Mobile garden walls come tumbling down

Operators can't keep users locked in any more. They must embrace IP or embrace their destruction

In medieval times, walled gardens were all the rage. They offered protection and warmth, and nurture for precious plants away from the tough conditions outside.

Walled gardens are also very popular -- at least, very common -- in today's mobile market. By restricting customer access to servers, mobile operators profit from expensive voice calls, text and multimedia messages and Web access.

But if you confine yourself behind closed walls you can't see what's happening outside. Today, the mobile walled gardens stand in peril. Soon they will have gone, taking the less hardy operators with them.

IP changes everything. That's been known by the few for a long time, by most of us for a while. The mobile operators, though, still want to pretend otherwise. It's easy to see why. VoIP means an end to plump mobile voice tariffs. Next to web-based email, text messages look like a rip-off. Being able to upload photos to Flickr means not paying 50p to send a single multimedia message. That's an unpleasant truth if you're used to collecting that 50p.

So unpleasant, in fact, that many operators still have their fingers in their ears and their heads in the sand - which is no mean feat. Google is actually being lobbied by mobile firms who are unhappy that their customers are using Google Mobile Maps. A better approach is to compete on quality, by building a better search product than Google. If that's beyond them, then they should simply charge for network access and be delighted that Google is providing such great services for their customer base. Pretending it's not happening, that you can stop it or it's going away just means a braver operator will take your users away.
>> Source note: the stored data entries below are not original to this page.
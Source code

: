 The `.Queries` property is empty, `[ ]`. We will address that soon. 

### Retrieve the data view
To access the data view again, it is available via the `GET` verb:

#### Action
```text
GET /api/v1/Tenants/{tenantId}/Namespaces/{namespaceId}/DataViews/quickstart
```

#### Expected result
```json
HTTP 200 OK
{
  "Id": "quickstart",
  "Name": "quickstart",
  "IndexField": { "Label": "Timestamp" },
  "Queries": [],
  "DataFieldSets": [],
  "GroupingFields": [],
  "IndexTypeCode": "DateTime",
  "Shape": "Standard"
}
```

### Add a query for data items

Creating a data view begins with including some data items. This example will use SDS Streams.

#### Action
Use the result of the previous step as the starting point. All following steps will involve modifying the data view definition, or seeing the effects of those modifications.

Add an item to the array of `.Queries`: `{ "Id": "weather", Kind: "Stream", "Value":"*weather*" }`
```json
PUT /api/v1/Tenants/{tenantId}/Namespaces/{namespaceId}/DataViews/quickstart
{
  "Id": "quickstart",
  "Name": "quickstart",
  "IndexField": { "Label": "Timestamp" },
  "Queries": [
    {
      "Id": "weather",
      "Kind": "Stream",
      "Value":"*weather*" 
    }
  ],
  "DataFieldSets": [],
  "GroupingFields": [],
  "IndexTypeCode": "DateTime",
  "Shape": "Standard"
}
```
That's started. Earlier this month, we saw that 3 is taking the brave step of offering a flat-rate mobile broadband package, which includes free access to Skype. Although we don't know how much it will cost, 3 still deserves plaudits for recognising that it can't keep these services out and that it can still make a business from providing things that its customers want.

IT professionals and business people need to protect themselves from this. Talk to your mobile provider. Find out where they'll be in a year's time. If they're still planning on hiding behind their garden wall, then you need to get out before you get hit by the flying masonry. Let them get buried beneath the rubble: there are fresher pastures in the open air.